Normalized factorization and invariance as in Figure 2A but after subtracting shuffe control for V4 and IT neural datasets. Shuffing the image identities of each population vector accounts for increases in factorization driven purely by changes in the covariance statistics of population responses between V4 and IT. However, the normalized factorization scores remained significantly above zero for both brain areas.

Scatter plots for all datasets.

Scatter plots as in Figure 4A,B for all datasets. Brain metrics (y-axes) by panel are: (A) macaque neuron/human voxel fits in V4 cortex, (B) macaque neuron/human voxel fits in ITC/HVC, and (C) macaque/human per-image classification performance (I1) and image-by-distractor class performance (I2). In all panels, the plots in the top half use DNN factorization scores (PCA based method) on the x-axis while the bottom half use DNN invariance scores.

Predictivity of factorization and invariance restricting to ResNet-50 model architectures.

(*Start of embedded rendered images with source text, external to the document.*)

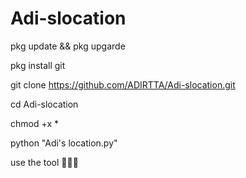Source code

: # Adi-slocation

pkg update && pkg upgarde 

pkg install git 


git clone https://github.com/ADIRTTA/Adi-slocation.git


cd Adi-slocation 

chmod +x * 

python "Adi's location.py"



use the tool 💓💓💓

Same format as Figure 5C except with the analyses restricted to using only models with the Resnet-50 architecture. The main finding of factorization of scene parameters in DNNs being generally positively correlated with better predictions of brain data is replicated using this architecture-matched subset of models, controlling for potential confounds from model architecture.

Predictivity of factorization and invariance for RDMs.

Same format as Figure 5C except for predicting population representational dissimilarity matrices (RDMs) of macaque neurophysiological and human fMRI data (in Figure 5C linear encoding fits of each single neuron/voxel were used to measure brain predictivity of a model). The main finding of factorization of scene parameters in DNNs being positively correlated with better predictions of brain data is replicated using RDMs instead of neural/voxel goodness of encoding fit.

Effect on neural and behavioral predictivity of PCA threshold for computing PCA based factorization, Related to Figure 5.

The % variance threshold used in the main text for estimating a PCA linear subspace capturing the bulk of the variance induced by all other parameters besides the parameter of interest is somewhat arbitrary. Here we show that results of our main analysis change little if we vary this parameter from 50-99%. In the main text, a PCA threshold of 90% was used for computing PCA based factorization scores.

Datasets used for measuring similarity of models to the brain.

Datasets from both macaque and human high-level visual cortex as well as high-level visual behavior were collated for testing the brainlikeness of computational models. For neural and fMRI datasets, the features in the model were used to predict the image-by-image response pattern of each neuron or voxel. For behavior datasets, the performance of linear decoders built atop model representations were compared to performance per image of macaques and humans.

Models tested.

For each model, we measured representational factorization and invariance in each of the final five layers of the model as well as evaluating their brainlikeness using the datasets in Table S1.